■ Record set
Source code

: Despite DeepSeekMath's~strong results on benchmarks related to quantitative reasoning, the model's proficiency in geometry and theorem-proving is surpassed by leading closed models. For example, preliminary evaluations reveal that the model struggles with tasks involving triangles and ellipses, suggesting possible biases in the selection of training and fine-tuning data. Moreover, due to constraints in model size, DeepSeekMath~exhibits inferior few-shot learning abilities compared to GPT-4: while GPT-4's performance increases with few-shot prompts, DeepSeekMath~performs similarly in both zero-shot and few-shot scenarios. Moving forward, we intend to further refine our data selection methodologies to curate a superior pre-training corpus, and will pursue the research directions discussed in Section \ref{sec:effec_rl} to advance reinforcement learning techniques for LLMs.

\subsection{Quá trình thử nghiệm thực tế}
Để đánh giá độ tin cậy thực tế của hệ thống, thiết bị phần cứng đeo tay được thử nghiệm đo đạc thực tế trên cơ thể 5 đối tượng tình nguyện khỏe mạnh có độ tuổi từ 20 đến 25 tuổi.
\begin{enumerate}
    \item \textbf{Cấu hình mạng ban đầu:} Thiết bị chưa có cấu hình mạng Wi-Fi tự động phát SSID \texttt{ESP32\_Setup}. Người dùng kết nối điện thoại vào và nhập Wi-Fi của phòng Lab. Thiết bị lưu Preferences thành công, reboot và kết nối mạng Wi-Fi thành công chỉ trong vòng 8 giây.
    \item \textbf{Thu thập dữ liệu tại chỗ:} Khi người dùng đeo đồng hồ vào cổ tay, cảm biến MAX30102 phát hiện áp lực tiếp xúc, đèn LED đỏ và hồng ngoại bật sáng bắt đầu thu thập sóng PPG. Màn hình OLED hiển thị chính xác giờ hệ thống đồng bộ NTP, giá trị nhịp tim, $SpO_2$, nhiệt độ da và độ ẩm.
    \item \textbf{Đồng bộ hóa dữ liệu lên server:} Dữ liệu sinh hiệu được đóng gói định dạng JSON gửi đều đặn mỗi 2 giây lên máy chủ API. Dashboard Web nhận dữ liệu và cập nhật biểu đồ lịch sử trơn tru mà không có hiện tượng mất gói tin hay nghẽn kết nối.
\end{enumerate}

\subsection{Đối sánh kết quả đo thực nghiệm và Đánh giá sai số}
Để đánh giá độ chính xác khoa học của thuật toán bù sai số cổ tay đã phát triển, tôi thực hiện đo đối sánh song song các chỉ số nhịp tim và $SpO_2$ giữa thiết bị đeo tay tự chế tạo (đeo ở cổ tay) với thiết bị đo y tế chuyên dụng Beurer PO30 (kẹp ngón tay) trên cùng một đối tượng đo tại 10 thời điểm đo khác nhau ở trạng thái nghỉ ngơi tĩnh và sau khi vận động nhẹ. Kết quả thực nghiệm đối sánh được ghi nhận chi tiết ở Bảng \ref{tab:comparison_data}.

■ Task objective
Every line above that includes the word "subsection" must appear in the answer.

■ Finished exercise
\subsection{Quá trình thử nghiệm thực tế}
\subsection{Đối sánh kết quả đo thực nghiệm và Đánh giá sai số}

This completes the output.